For the first few days, they seemed to only want to veg in front of the Avatar (the Last Airbender TV series, not the blue cat-people feature film) DVDs we'd borrowed from the library. While part of me echoed a little mental "yeah!" when my husband would grouse that they should break away and do something...I was watching, too. Sometimes we viewed the episodes together, sometimes individually. It was a well-written and entertaining series (with some awesome positive messages about values and redemption) and we all needed a little down-time, so we took it.

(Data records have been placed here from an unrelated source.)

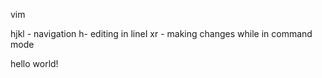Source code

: vim 


hjkl - navigation
h- editing in lineI
xr - making changes while in command mode


hello world!

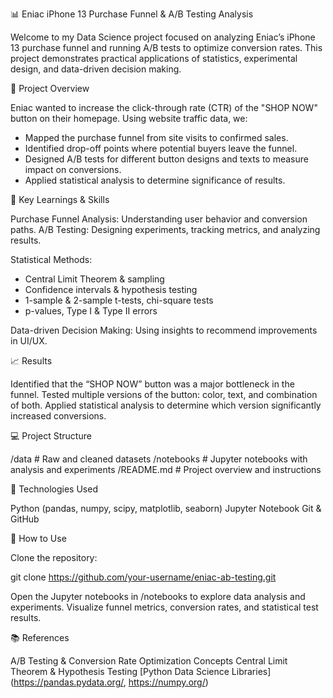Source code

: 📊 Eniac iPhone 13 Purchase Funnel & A/B Testing Analysis

Welcome to my Data Science project focused on analyzing Eniac’s iPhone 13 purchase funnel and running A/B tests to optimize conversion rates. 
This project demonstrates practical applications of statistics, experimental design, and data-driven decision making.

🚀 Project Overview

Eniac wanted to increase the click-through rate (CTR) of the "SHOP NOW" button on their homepage. Using website traffic data, we:
* Mapped the purchase funnel from site visits to confirmed sales.
* Identified drop-off points where potential buyers leave the funnel.
* Designed A/B tests for different button designs and texts to measure impact on conversions.
* Applied statistical analysis to determine significance of results.

🧠 Key Learnings & Skills

Purchase Funnel Analysis: Understanding user behavior and conversion paths.
A/B Testing: Designing experiments, tracking metrics, and analyzing results.

Statistical Methods:
* Central Limit Theorem & sampling
* Confidence intervals & hypothesis testing
* 1-sample & 2-sample t-tests, chi-square tests
* p-values, Type I & Type II errors

Data-driven Decision Making: Using insights to recommend improvements in UI/UX.

📈 Results

Identified that the “SHOP NOW” button was a major bottleneck in the funnel.
Tested multiple versions of the button: color, text, and combination of both.
Applied statistical analysis to determine which version significantly increased conversions.

💻 Project Structure

/data                 # Raw and cleaned datasets
/notebooks            # Jupyter notebooks with analysis and experiments
/README.md            # Project overview and instructions

🔗 Technologies Used

Python (pandas, numpy, scipy, matplotlib, seaborn)
Jupyter Notebook
Git & GitHub

📌 How to Use

Clone the repository:

git clone https://github.com/your-username/eniac-ab-testing.git

Open the Jupyter notebooks in /notebooks to explore data analysis and experiments.
Visualize funnel metrics, conversion rates, and statistical test results.

📚 References

A/B Testing & Conversion Rate Optimization Concepts
Central Limit Theorem & Hypothesis Testing
[Python Data Science Libraries](https://pandas.pydata.org/, https://numpy.org/)

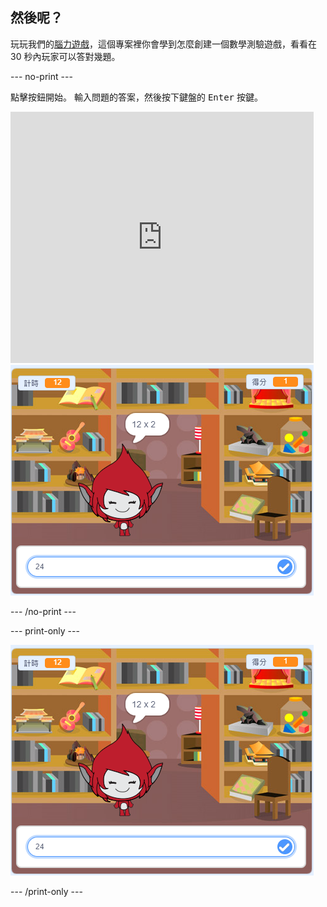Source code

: ## 然後呢？

玩玩我們的[腦力遊戲](https://projects.raspberrypi.org/en/projects/brain-game?utm_source=pathway&utm_medium=whatnext&utm_campaign=projects)，這個專案裡你會學到怎麼創建一個數學測驗遊戲，看看在 30 秒內玩家可以答對幾題。

\--- no-print \---

點擊按鈕開始。 輸入問題的答案，然後按下鍵盤的 <kbd>Enter</kbd> 按鍵。

<div class="scratch-preview">
  <iframe allowtransparency="true" width="485" height="402" src="https://scratch.mit.edu/projects/embed/250234955/?autostart=false" frameborder="0" scrolling="no"></iframe>
  <img src="images/brain-final.png">
</div>

\--- /no-print \---

\--- print-only \---

![腦力遊戲](images/brain-final.png)

\--- /print-only \---
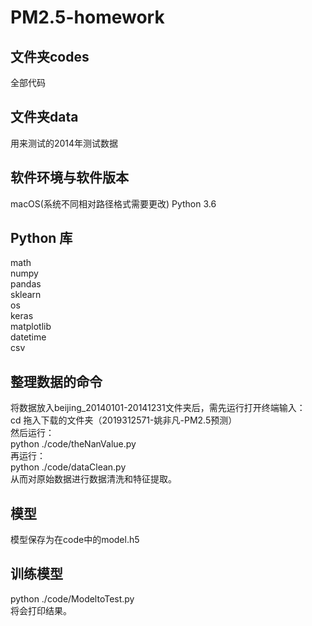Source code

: # PM2.5-homework

## 文件夹codes
全部代码
## 文件夹data
用来测试的2014年测试数据
## 软件环境与软件版本
macOS(系统不同相对路径格式需要更改) 
Python 3.6 
## Python 库
math  
numpy  
pandas  
sklearn  
os  
keras  
matplotlib  
datetime  
csv
## 整理数据的命令
将数据放入beijing_20140101-20141231文件夹后，需先运行打开终端输入：  
cd 拖入下载的文件夹（2019312571-姚非凡-PM2.5预测）  
然后运行：  
python ./code/theNanValue.py  
再运行：  
python ./code/dataClean.py  
从而对原始数据进行数据清洗和特征提取。
## 模型
模型保存为在code中的model.h5
## 训练模型
python ./code/ModeltoTest.py  
将会打印结果。
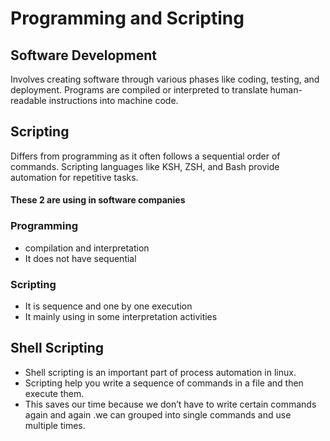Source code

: # Programming and Scripting
## Software Development 
Involves creating software through various phases like coding, testing, and deployment. Programs are compiled or interpreted to translate human-readable instructions into machine code. 

## Scripting 
Differs from programming as it often follows a sequential order of commands. Scripting languages like KSH, ZSH, and Bash provide automation for repetitive tasks. 
#### These 2 are using in software companies
### Programming
*	compilation and interpretation
*	It does not have sequential
### Scripting
*	It is sequence and one by one execution
*	It mainly using in some interpretation activities
## Shell Scripting
-	Shell scripting is an important part of process automation in linux.
-	Scripting help you write a sequence of commands in a file and then execute them.
-	This saves our time because we don’t have to write certain commands again and again .we can grouped into single commands and use multiple times.
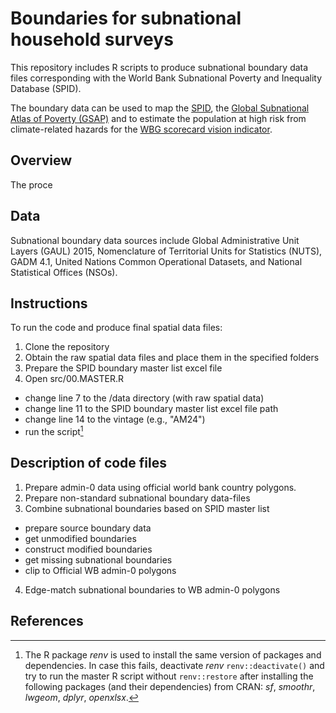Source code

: # Boundaries for subnational household surveys

This repository includes R scripts to produce subnational boundary data files corresponding with the World Bank Subnational Poverty and Inequality Database (SPID). 

The boundary data can be used to map the [SPID](https://pipmaps.worldbank.org/en/data/datatopics/poverty-portal/poverty-interactivemap), the [Global Subnational Atlas of Poverty (GSAP)](https://pipmaps.worldbank.org/en/data/datatopics/poverty-portal/poverty-geospatial) and to estimate the population at high risk from climate-related hazards for the [WBG scorecard vision indicator](https://scorecard.worldbank.org/en/scorecard/our-vision#planet).

## Overview

The proce

## Data
Subnational boundary data sources include Global Administrative Unit Layers (GAUL) 2015, Nomenclature of Territorial Units for Statistics (NUTS), GADM 4.1, United Nations Common Operational Datasets, and National Statistical Offices (NSOs).

## Instructions

To run the code and produce final spatial data files:
1. Clone the repository
2. Obtain the raw spatial data files and place them in the specified folders
3. Prepare the SPID boundary master list excel file
3. Open src/00.MASTER.R
  - change line 7 to the /data directory (with raw spatial data)
  - change line 11 to the SPID boundary master list excel file path
  - change line 14 to the vintage (e.g., "AM24")
  - run the script[^1]
  
## Description of code files

1. Prepare admin-0 data using official world bank country polygons.
2. Prepare non-standard subnational boundary data-files
3. Combine subnational boundaries based on SPID master list
 - prepare source boundary data
 - get unmodified boundaries
 - construct modified boundaries
 - get missing subnational boundaries
 - clip to Official WB admin-0 polygons
4. Edge-match subnational boundaries to WB admin-0 polygons

[^1]: The R package _renv_ is used to install the same version of packages and dependencies. In case this fails, deactivate _renv_ `renv::deactivate()` and try to run the master R script without `renv::restore` after installing the following packages (and their dependencies) from CRAN: _sf_, _smoothr_, _lwgeom_, _dplyr_, _openxlsx_.

## References
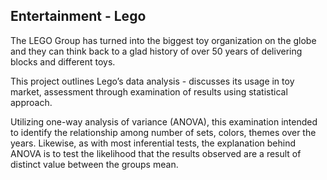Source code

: ## Entertainment - Lego

The LEGO Group has turned into the biggest toy organization on the globe and they can think back to a glad history of over 50 years of delivering blocks and different toys. 

This project outlines Lego’s data analysis - discusses its usage in toy market, assessment through examination of results using statistical approach. 

Utilizing one-way analysis of variance (ANOVA), this examination intended to identify the relationship among number of sets, colors, themes over the years. Likewise, as with most inferential tests, the explanation behind ANOVA is to test the likelihood that the results observed are a result of distinct value between the groups mean. 
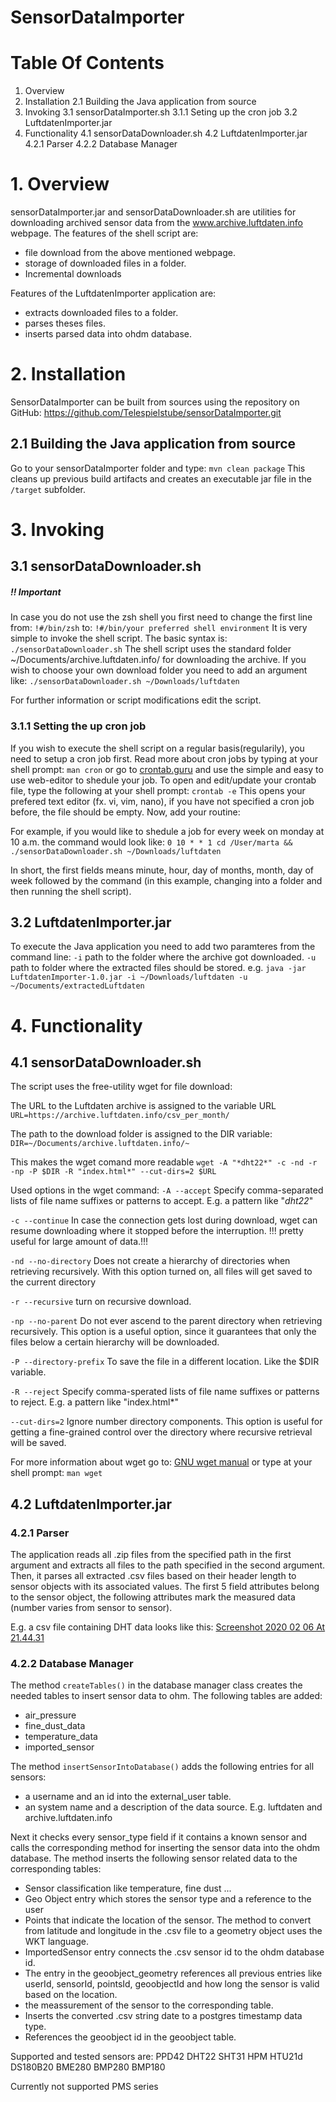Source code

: # SensorDataImporter 

# Table Of Contents
1. Overview
2. Installation
2.1 Building the Java application from source
3. Invoking
3.1 sensorDataImporter.sh
3.1.1 Seting up the cron job
3.2 LuftdatenImporter.jar
4. Functionality
4.1 sensorDataDownloader.sh
4.2 LuftdatenImporter.jar
4.2.1 Parser
4.2.2 Database Manager


# 1. Overview

sensorDataImporter.jar and sensorDataDownloader.sh are utilities for downloading archived sensor data from the www.archive.luftdaten.info webpage. 
The features of the shell script are:
* file download from the above mentioned webpage.
* storage of downloaded files in a folder.
* Incremental downloads 

Features of the LuftdatenImporter application are:
* extracts downloaded files to a folder.
* parses theses files.
* inserts parsed data into ohdm database.

# 2. Installation

SensorDataImporter can be built from sources using the repository on GitHub: https://github.com/Telespielstube/sensorDataImporter.git

## 2.1 Building the Java application from source
Go to your sensorDataImporter folder and type: 
`mvn clean package`
This cleans up previous build artifacts and creates an executable jar file in the `/target` subfolder. 

# 3. Invoking
## 3.1 sensorDataDownloader.sh
##### !! Important
In case you do not use the zsh shell you first need to change the first line from:
`!#/bin/zsh`
to:
`!#/bin/your preferred shell environment`
It is very simple to invoke the shell script. The basic syntax is:
`./sensorDataDownloader.sh`
The shell script uses the standard folder ~/Documents/archive.luftdaten.info/ for downloading the archive.
If you wish to choose your own download folder you need to add an argument like:
``./sensorDataDownloader.sh ~/Downloads/luftdaten``

For further information or script modifications edit the script.

### 3.1.1 Setting the up cron job
If you wish to execute the shell script on a regular basis(regularily), you need to setup a cron job first. Read more about cron jobs by typing at your shell prompt: 
`man cron` 
or go to [crontab.guru](https://crontab.guru) and use the simple and easy to use web-editor to shedule your job. 
To open and edit/update your crontab file, type the following at your shell prompt:
`crontab -e`
This opens your prefered text editor (fx. vi, vim, nano), if you have not specified a cron job before, the file should be empty. Now, add your routine:

For example, if you would like to shedule a job for every week on monday at 10 a.m. the command would look like:
`0 10 * * 1 cd /User/marta && ./sensorDataDownloader.sh ~/Downloads/luftdaten` 

In short, the first fields means minute, hour, day of months, month, day of week followed by the command (in this example, changing into a folder and then running the shell script). 

## 3.2 LuftdatenImporter.jar
 To execute the Java application you need to add two paramteres from the command line: 
 `-i` 
 	path to the folder where the archive got downloaded. 
 `-u`
 	path to folder where the extracted files should be stored. 
e.g.
`java -jar LuftdatenImporter-1.0.jar -i ~/Downloads/luftdaten -u ~/Documents/extractedLuftdaten`

# 4. Functionality   
## 4.1 sensorDataDownloader.sh
The script uses the free-utility wget for file download:

The URL to the Luftdaten archive is assigned to the variable URL 
`URL=https://archive.luftdaten.info/csv_per_month/`

The path to the download folder is assigned to the DIR variable:
`DIR=~/Documents/archive.luftdaten.info/~`

This makes the wget comand more readable
`wget -A "*dht22*" -c -nd -r -np -P $DIR -R "index.html*" --cut-dirs=2 $URL`

Used options in the wget command:
`-A --accept`
	Specify comma-separated lists of file name suffixes or patterns to accept. E.g. a pattern like "*dht22*" 

`-c --continue`
	In case the connection gets lost during download, wget can resume downloading where it stopped before the interruption.
	!!! pretty useful for large amount of data.!!!
	
`-nd --no-directory`
	Does not create a hierarchy of directories when retrieving recursively. With this option turned on, all files will get saved to the current directory

`-r --recursive`
	turn on recursive download.
	
`-np --no-parent`
	Do not ever ascend to the parent directory when retrieving recursively. This option is a useful option, since it guarantees that only the files below a certain hierarchy will be downloaded.

`-P --directory-prefix`
	To save the file in a different location. Like the $DIR variable.

`-R --reject`
	Specify comma-sperated lists of file name suffixes or patterns to reject. E.g. a pattern like "index.html*"

`--cut-dirs=2`
	Ignore number directory components. This option is useful for getting a fine-grained control over the directory where recursive retrieval will be saved.

For more information about wget go to: [GNU wget manual](https://www.gnu.org/software/wget/manual/wget.html#Overview) or type at your shell prompt:
`man wget`

## 4.2 LuftdatenImporter.jar
### 4.2.1 Parser
The application reads all .zip files from the specified path in the first argument and extracts all files to the path specified in the second argument.
Then, it parses all extracted .csv files based on their header length to sensor objects with its associated values. 
The first 5 field attributes belong to the sensor object, the following attributes mark the measured data (number varies from sensor to sensor).

E.g. a csv file containing DHT data looks like this:
[Screenshot 2020 02 06 At 21.44.31](../../../Desktop/Screenshot%202020-02-06%20at%2021.44.31.png)

### 4.2.2 Database Manager
The method `createTables()` in the database manager class creates the needed tables to insert sensor data to ohm. The following tables are added:
* air_pressure
* fine_dust_data
* temperature_data
* imported_sensor

The method `insertSensorIntoDatabase()` adds the following entries for all sensors:
* a username and an id into the external_user table.
* an system name and a description of the data source. E.g. luftdaten and archive.luftdaten.info

Next it checks every sensor_type field if it contains a known sensor and calls the corresponding method for inserting the sensor data into the ohdm database. The method inserts the following sensor related data to the corresponding tables:
* Sensor classification like temperature, fine dust ...
* Geo Object entry which stores the sensor type and a reference to the user
* Points that indicate the location of the sensor. The method to convert from latitude and longitude in the .csv file to a geometry object uses the WKT language.
* ImportedSensor entry connects the .csv sensor id to the ohdm database id.
* The entry in the geoobject_geometry references all previous entries like userId, sensorId, pointsId, geoobjectId and how long the sensor is valid based on the location. 
* the meassurement of the sensor to the corresponding table.
* Inserts the converted .csv string date to a postgres timestamp data type.
* References the geoobject id in the geoobject table.

Supported and tested sensors are:
PPD42
DHT22
SHT31
HPM
HTU21d
DS180B20
BME280
BMP280
BMP180

Currently not supported
PMS series
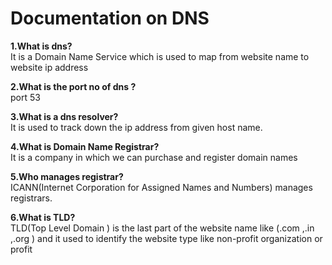 # Documentation on DNS


**1.What is dns?** <br />
 It is a Domain Name Service which is used to map from website name to website ip address

**2.What is the port no of dns ?** <br />
 port 53

**3.What is a dns resolver?** <br />
 It is used to track down the ip address from given host name.

**4.What is Domain Name Registrar?**<br />
 It is a company in which we can purchase and register domain names

**5.Who manages registrar?**<br />
ICANN(Internet Corporation for Assigned Names and Numbers) manages registrars.

**6.What is TLD?**<br />
TLD(Top Level Domain ) is the last part of the website name like (.com ,.in ,.org ) and it used to identify the website type like non-profit organization or profit 


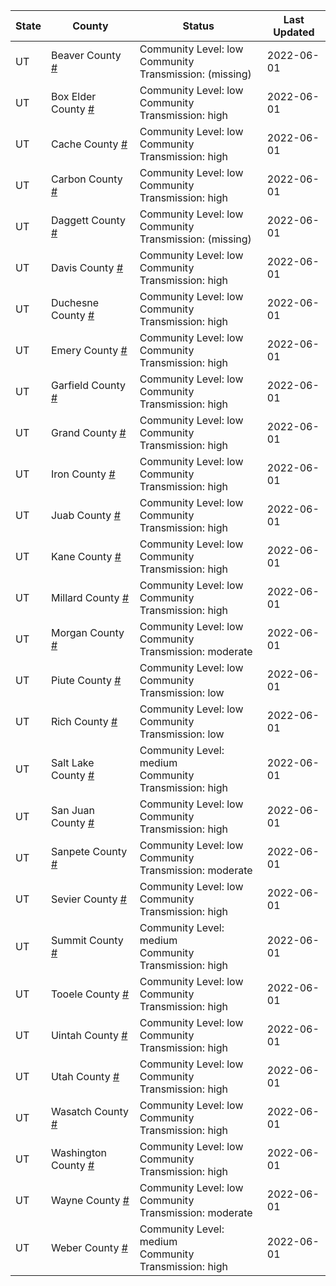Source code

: State | County | Status | Last Updated
--- | --- | --- | --- 
UT | Beaver County <a href="#beaver_county">#</a> | <a name="beaver_county"></a>Community Level: low<br/>Community Transmission: (missing) | 2022-06-01
UT | Box Elder County <a href="#box_elder_county">#</a> | <a name="box_elder_county"></a>Community Level: low<br/>Community Transmission: high | 2022-06-01
UT | Cache County <a href="#cache_county">#</a> | <a name="cache_county"></a>Community Level: low<br/>Community Transmission: high | 2022-06-01
UT | Carbon County <a href="#carbon_county">#</a> | <a name="carbon_county"></a>Community Level: low<br/>Community Transmission: high | 2022-06-01
UT | Daggett County <a href="#daggett_county">#</a> | <a name="daggett_county"></a>Community Level: low<br/>Community Transmission: (missing) | 2022-06-01
UT | Davis County <a href="#davis_county">#</a> | <a name="davis_county"></a>Community Level: low<br/>Community Transmission: high | 2022-06-01
UT | Duchesne County <a href="#duchesne_county">#</a> | <a name="duchesne_county"></a>Community Level: low<br/>Community Transmission: high | 2022-06-01
UT | Emery County <a href="#emery_county">#</a> | <a name="emery_county"></a>Community Level: low<br/>Community Transmission: high | 2022-06-01
UT | Garfield County <a href="#garfield_county">#</a> | <a name="garfield_county"></a>Community Level: low<br/>Community Transmission: high | 2022-06-01
UT | Grand County <a href="#grand_county">#</a> | <a name="grand_county"></a>Community Level: low<br/>Community Transmission: high | 2022-06-01
UT | Iron County <a href="#iron_county">#</a> | <a name="iron_county"></a>Community Level: low<br/>Community Transmission: high | 2022-06-01
UT | Juab County <a href="#juab_county">#</a> | <a name="juab_county"></a>Community Level: low<br/>Community Transmission: high | 2022-06-01
UT | Kane County <a href="#kane_county">#</a> | <a name="kane_county"></a>Community Level: low<br/>Community Transmission: high | 2022-06-01
UT | Millard County <a href="#millard_county">#</a> | <a name="millard_county"></a>Community Level: low<br/>Community Transmission: high | 2022-06-01
UT | Morgan County <a href="#morgan_county">#</a> | <a name="morgan_county"></a>Community Level: low<br/>Community Transmission: moderate | 2022-06-01
UT | Piute County <a href="#piute_county">#</a> | <a name="piute_county"></a>Community Level: low<br/>Community Transmission: low | 2022-06-01
UT | Rich County <a href="#rich_county">#</a> | <a name="rich_county"></a>Community Level: low<br/>Community Transmission: low | 2022-06-01
UT | Salt Lake County <a href="#salt_lake_county">#</a> | <a name="salt_lake_county"></a>Community Level: medium<br/>Community Transmission: high | 2022-06-01
UT | San Juan County <a href="#san_juan_county">#</a> | <a name="san_juan_county"></a>Community Level: low<br/>Community Transmission: high | 2022-06-01
UT | Sanpete County <a href="#sanpete_county">#</a> | <a name="sanpete_county"></a>Community Level: low<br/>Community Transmission: moderate | 2022-06-01
UT | Sevier County <a href="#sevier_county">#</a> | <a name="sevier_county"></a>Community Level: low<br/>Community Transmission: high | 2022-06-01
UT | Summit County <a href="#summit_county">#</a> | <a name="summit_county"></a>Community Level: medium<br/>Community Transmission: high | 2022-06-01
UT | Tooele County <a href="#tooele_county">#</a> | <a name="tooele_county"></a>Community Level: low<br/>Community Transmission: high | 2022-06-01
UT | Uintah County <a href="#uintah_county">#</a> | <a name="uintah_county"></a>Community Level: low<br/>Community Transmission: high | 2022-06-01
UT | Utah County <a href="#utah_county">#</a> | <a name="utah_county"></a>Community Level: low<br/>Community Transmission: high | 2022-06-01
UT | Wasatch County <a href="#wasatch_county">#</a> | <a name="wasatch_county"></a>Community Level: low<br/>Community Transmission: high | 2022-06-01
UT | Washington County <a href="#washington_county">#</a> | <a name="washington_county"></a>Community Level: low<br/>Community Transmission: high | 2022-06-01
UT | Wayne County <a href="#wayne_county">#</a> | <a name="wayne_county"></a>Community Level: low<br/>Community Transmission: moderate | 2022-06-01
UT | Weber County <a href="#weber_county">#</a> | <a name="weber_county"></a>Community Level: medium<br/>Community Transmission: high | 2022-06-01
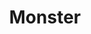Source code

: ---
title: Monster
permalink: /Monster
type: Class
subclass-chain:
  - https://schema.org/Thing
subclass-of: /Biomass
class-comment: A monster (alive, dead, or undead).
properties: 
  - 
    property: /diet
    rangeIncludes:
      - /DietType
    comment: The type of diet of the monster.
  - 
    property: /weakness
    rangeIncludes: 
      - /ElementType
    comment: An elemental weakness of the monster.
  - 
    property: /resistance
    rangeIncludes: 
      - /ElementType
    comment: An elemental resistance of the monster.
  - 
    property: /threatLevel
    rangeIncludes: 
      - /GuildRank
    comment: The threat level of monster.
super-properties:
  - class: /Biomass
    properties:
      - 
        property: /ediblePart
        rangeIncludes: 
          - https://schema.org/Text
        comment: A part of the monster that is edible.
      - 
        property: /poisonousPart
        rangeIncludes: 
          - https://schema.org/Text
        comment: A part of the monster that is poisonous.
      - 
        property: /venomousPart
        rangeIncludes: 
          - https://schema.org/Text
        comment: A part of the monster that is venomous.
      - 
        property: /rarity
        rangeIncludes: 
          - /RarityLevel
        comment: The rarity of the monster.
      - 
        property: /habitat
        rangeIncludes: 
          - https://schema.org/Place
        comment: The habitat the monster.
  - 
    class: https://schema.org/Thing
    properties: 
      -
        property: https://schema.org/name
        rangeIncludes: 
          - https://schema.org/Text
        comment: The name of the monster.
      -
        property: https://schema.org/description
        rangeIncludes: 
          - https://schema.org/Text
        comment: A description of the monster.
      - 
        property: https://schema.org/url
        rangeIncludes: 
          - https://schema.org/URL
        comment: URL of the monster.
---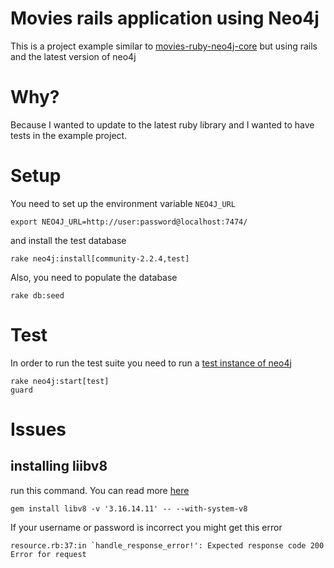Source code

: # Movies rails application using Neo4j

This is a project example similar to [movies-ruby-neo4j-core](https://github.com/neo4j-examples/movies-ruby-neo4j-core) but using rails and the latest version of neo4j

# Why?

Because I wanted to update to the latest ruby library and I wanted to have tests in the example project.


# Setup

You need to set up the environment variable `NEO4J_URL`

    export NEO4J_URL=http://user:password@localhost:7474/

and install the test database

    rake neo4j:install[community-2.2.4,test]

Also, you need to populate the database

    rake db:seed

# Test

In order to run the test suite you need to run a [test instance of neo4j](https://github.com/neo4jrb/neo4j/wiki/How-To-Test)

    rake neo4j:start[test]
    guard

# Issues

## installing liibv8

run this command. You can read more [here](https://github.com/cowboyd/libv8/issues/169)

    gem install libv8 -v '3.16.14.11' -- --with-system-v8

If your username or password is incorrect you might get this error

    resource.rb:37:in `handle_response_error!': Expected response code 200 Error for request

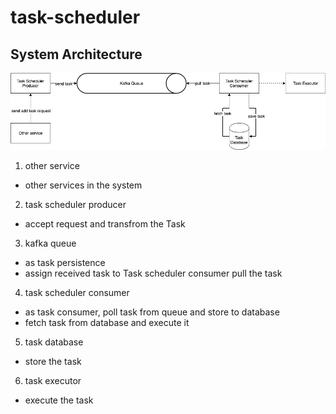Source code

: # task-scheduler

## System Architecture
![system architecture](https://github.com/kan01234/task-scheduler/blob/master/img/task-scheduler-system.png)

1. other service
- other services in the system

2. task scheduler producer
- accept request and transfrom the Task

3. kafka queue
- as task persistence
- assign received task to Task scheduler consumer pull the task

4. task scheduler consumer
- as task consumer, poll task from queue and store to database
- fetch task from database and execute it

5. task database
- store the task

6. task executor
- execute the task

T, "waterbending" at the fountain in Mellon Plaza, downtown Pittsburgh.
One of our outings was for one last lunch with Daddy before he switched jobs.
New position (out of the city) tomorrow! Good luck Dad! ♥
Then I started sewing, and put down my long-term knitting project and worked on a few instant-gratification small projects to recharge my enthusiasm for the craft. When I finally took a look around me to see how they'd been amusing themselves in the meantime, I noticed a trend. (There's the "unschooling" moment: Let the kids drive, see where they go, and then scramble to define it for the portfolio, LOL.) Turns out that they recharged by...doing arts and crafts.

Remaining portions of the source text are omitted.